Brexit peril for Lifetime ISA launch and annuity reforms
Plans to launch the Lifetime ISA and secondary annuities market next year could be in peril as key reforms get swept up in the Brexit Tsunami, a pensions director has warned.
A new Prime Minister, and possibly a new Government, could be in place by the end of this year. A snap General Election is looking likelier, with the next Conservative leader predicted to seek a mandate from the electorate.
And with the UK’s new relationship with the EU being absolutely central to the Government’s priorities, swallowing up vast amounts of time and resources, there are fears that planned reforms in other areas, such as pensions, could be derailed.
Steven Cameron, pensions director at Aegon, said: “We’d urge the Government to give an early indication of its plans to take forward initiatives such as the Lifetime ISA and the secondary annuity market.
“Unless we get more detail very soon, the April 2017 introduction looks very challenging. There could also be a question mark over the Pensions Bill announced in the Queen’s Speech to review master trust rules.
“It is likely the Government will wait until the autumn before considering if tough decisions are required in response to any impact on economic performance, with the state pension triple lock highlighted pre Referendum as at risk.

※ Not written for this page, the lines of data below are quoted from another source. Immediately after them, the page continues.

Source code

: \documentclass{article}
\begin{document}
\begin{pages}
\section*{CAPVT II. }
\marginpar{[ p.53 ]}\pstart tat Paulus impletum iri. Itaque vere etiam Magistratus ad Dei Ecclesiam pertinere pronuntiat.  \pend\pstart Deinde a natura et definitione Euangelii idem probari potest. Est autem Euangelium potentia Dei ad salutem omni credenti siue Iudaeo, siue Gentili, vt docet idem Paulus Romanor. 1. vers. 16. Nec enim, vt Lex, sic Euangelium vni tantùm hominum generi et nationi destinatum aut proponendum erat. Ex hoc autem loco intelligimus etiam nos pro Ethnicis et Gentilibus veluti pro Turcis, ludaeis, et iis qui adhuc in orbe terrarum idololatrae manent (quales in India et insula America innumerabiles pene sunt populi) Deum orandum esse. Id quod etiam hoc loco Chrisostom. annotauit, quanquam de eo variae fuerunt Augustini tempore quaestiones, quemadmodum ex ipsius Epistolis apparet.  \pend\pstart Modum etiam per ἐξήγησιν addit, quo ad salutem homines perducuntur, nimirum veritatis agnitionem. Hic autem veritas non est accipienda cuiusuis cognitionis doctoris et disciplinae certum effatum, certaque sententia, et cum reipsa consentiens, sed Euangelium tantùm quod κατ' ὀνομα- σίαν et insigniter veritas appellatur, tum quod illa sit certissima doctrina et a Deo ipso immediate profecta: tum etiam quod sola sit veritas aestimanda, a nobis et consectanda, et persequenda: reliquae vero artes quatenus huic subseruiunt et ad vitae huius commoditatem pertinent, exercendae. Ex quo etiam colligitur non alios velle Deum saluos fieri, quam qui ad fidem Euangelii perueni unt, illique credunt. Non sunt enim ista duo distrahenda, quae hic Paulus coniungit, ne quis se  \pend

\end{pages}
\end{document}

While domestic policy changes ahead of EU exit are a real possibility, we’d urge a truly long-term perspective in areas such as pensions.”

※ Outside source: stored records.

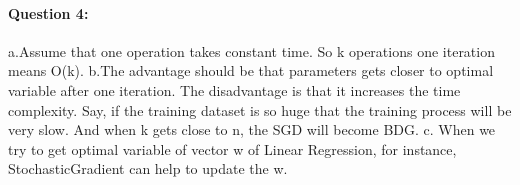 \documentclass[letterpaper,11pt]{article}
\begin{document}
\paragraph{Question 4:}
a.Assume that one operation takes constant time. So k operations one iteration means O(k).
b.The advantage should be that parameters gets closer to optimal variable after one iteration. 
The disadvantage is that it increases the time complexity. Say, if the training dataset is so huge that the training process will be very slow. And when k gets close to n, the SGD will become BDG.
c. When we try to get optimal variable of vector w of Linear Regression, for instance, StochasticGradient can help to update the w.
\end{document}
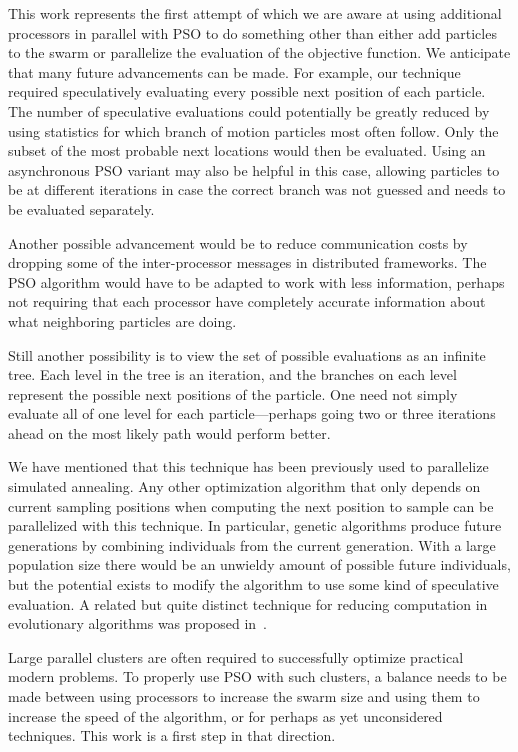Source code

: \documentclass[letterpaper]{sig-alt-release2}
\begin{document}
This work represents the first attempt of which we are aware at using
additional processors in parallel with PSO to do something other than either
add particles to the swarm or parallelize the evaluation of the objective
function.  We anticipate that many future advancements can be made.  For
example, our technique required speculatively evaluating every possible next
position of each particle.  The number of speculative evaluations could
potentially be greatly reduced by using statistics for which branch of motion
particles most often follow.  Only the subset of the most probable next
locations would then be evaluated.  Using an asynchronous PSO variant may also
be helpful in this case, allowing particles to be at different iterations in
case the correct branch was not guessed and needs to be evaluated separately.

Another possible advancement would be to reduce communication costs by dropping
some of the inter-processor messages in distributed frameworks.  The PSO
algorithm would have to be adapted to work with less information, perhaps not
requiring that each processor have completely accurate information about what
neighboring particles are doing.

Still another possibility is to view the set of possible evaluations as an
infinite tree.  Each level in the tree is an iteration, and the branches on
each level represent the possible next positions of the particle.  One need not
simply evaluate all of one level for each particle---perhaps going two or three
iterations ahead on the most likely path would perform better.

We have mentioned that this technique has been previously used to parallelize
simulated annealing.  Any other optimization algorithm that only depends on 
current sampling positions when computing the next position to sample can be
parallelized with this technique.  In particular, genetic algorithms produce
future generations by combining individuals from the current generation.  With
a large population size there would be an unwieldy amount of possible future
individuals, but the potential exists to modify the algorithm to use some kind
of speculative evaluation.  A related but quite distinct technique for reducing
computation in evolutionary algorithms was proposed in~\cite{poli-ai06}.

Large parallel clusters are often required to successfully optimize practical
modern problems.  To properly use PSO with such clusters, a balance needs to be
made between using processors to increase the swarm size and using them to
increase the speed of the algorithm, or for perhaps as yet unconsidered
techniques.  This work is a first step in that direction.
\end{document}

Following the vote last week, Tom McPhail from Hargreaves Lansdown suggested pensions tax relief could be an early casualty of Brexit.

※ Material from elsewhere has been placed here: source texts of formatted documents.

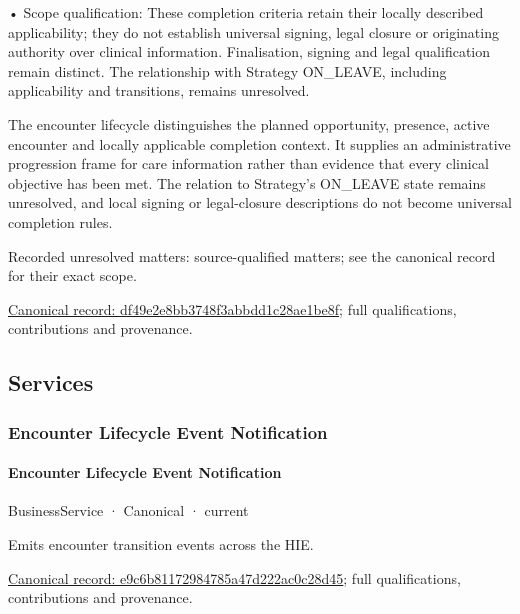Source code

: •
Scope qualification: These completion criteria retain their locally described applicability; they do not establish universal signing, legal closure or originating authority over clinical information. Finalisation, signing and legal qualification remain distinct. The relationship with Strategy ON\_LEAVE, including applicability and transitions, remains unresolved.



The encounter lifecycle distinguishes the planned opportunity, presence, active encounter and locally applicable completion context. It supplies an administrative progression frame for care information rather than evidence that every clinical objective has been met. The relation to Strategy's ON\_LEAVE state remains unresolved, and local signing or legal-closure descriptions do not become universal completion rules.


{\small Recorded unresolved matters: source-qualified matters; see the canonical record for their exact scope.}\par
{\footnotesize \href{../../../../continuum/business/business-process/df49e2e8bb3748f3abbdd1c28ae1be8f.md}{Canonical record: df49e2e8bb3748f3abbdd1c28ae1be8f}; full qualifications, contributions and provenance.}\par
\subsection{Services}

\subsubsection{Encounter Lifecycle Event Notification}

\paragraph{Encounter Lifecycle Event Notification}

\label{element:e9c6b81172984785a47d222ac0c28d45}
{\small BusinessService · Canonical · current}\par

Emits encounter transition events across the HIE.


{\footnotesize \href{../../../../continuum/business/business-service/e9c6b81172984785a47d222ac0c28d45.md}{Canonical record: e9c6b81172984785a47d222ac0c28d45}; full qualifications, contributions and provenance.}\par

Mr Cameron said: “We’d also caution against any radical changes such as a major overhaul of pension tax relief, which would run contrary to the wider desire to offer stability where possible.
“As we all work to achieve an orderly transition to UK outside the EU, it’s important that industry works closely with both FCA and Government for the benefit of our customers.”
Mr Cameron also has concerns over a raft of new EU regulations, many of which are due to be implemented over the next two years or so – such as Mifiid II.
The FCA has reminded firms to continue to follow regulations arising from the EU.
Mr Cameron said: “While the FCA has indicated firms should continue to implement these too, we would urge a thorough examination of whether each individual proposed change adds value for UK savers long term.
“Some may be needed as part of new trade agreements but others may tie up time and resources which might be better spent on longer-lasting initiatives.”